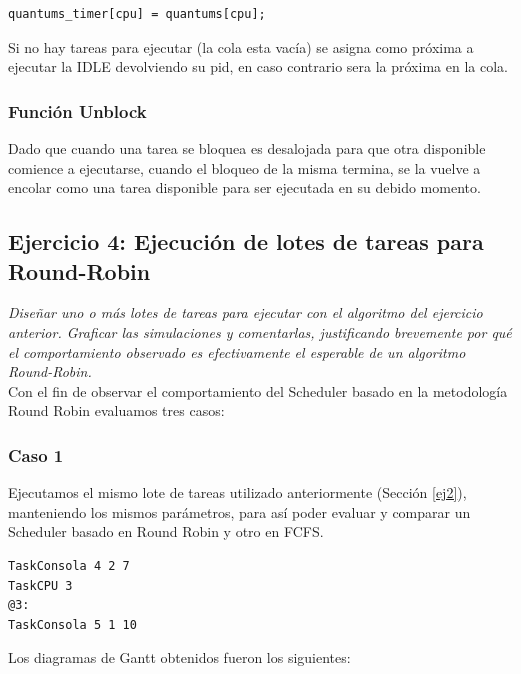 \documentclass[a4paper]{article}
\begin{document}
\begin{verbatim}
quantums_timer[cpu] = quantums[cpu];
\end{verbatim}

Si no hay tareas para ejecutar (la cola esta vacía) se asigna como próxima a ejecutar la IDLE devolviendo su pid, en caso contrario sera la próxima en la cola.

\subsubsection*{Funci\'on Unblock}	
	
Dado que cuando una tarea se bloquea es desalojada para que otra disponible comience a ejecutarse, cuando el bloqueo de la misma termina, se la vuelve a encolar como una tarea disponible para ser ejecutada en su debido momento. 
\bigskip 
 
 
 \subsection{Ejercicio 4: Ejecuci\'on de lotes de tareas para Round-Robin}


\textit{Dise\~nar uno o m\'as lotes de tareas para ejecutar con el algoritmo del ejercicio anterior. Graficar las simulaciones y comentarlas, justificando brevemente por qu\'e el comportamiento observado es efectivamente el esperable de un algoritmo Round-Robin.}\\


Con el fin de observar el comportamiento del Scheduler basado en la metodolog\'ia Round Robin evaluamos tres casos:

\subsubsection*{Caso 1}

Ejecutamos el mismo lote de tareas utilizado anteriormente (Secci\'on \ref{ej2}), manteniendo los mismos par\'ametros, para as\'i poder evaluar y comparar un Scheduler basado en Round Robin y otro en FCFS. 

	\begin{codesnippet}
	\begin{verbatim}
TaskConsola 4 2 7
TaskCPU 3
@3:
TaskConsola 5 1 10
	\end{verbatim}
	\end{codesnippet}

Los diagramas de Gantt obtenidos fueron los siguientes:
\end{document}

·····

TASK INSTRUCTIONS =>
Which lines of the records above hold the word "basado"? Copy each one out.

SOLUTION BELOW =>
Con el fin de observar el comportamiento del Scheduler basado en la metodolog\'ia Round Robin evaluamos tres casos:
Ejecutamos el mismo lote de tareas utilizado anteriormente (Secci\'on \ref{ej2}), manteniendo los mismos par\'ametros, para as\'i poder evaluar y comparar un Scheduler basado en Round Robin y otro en FCFS. 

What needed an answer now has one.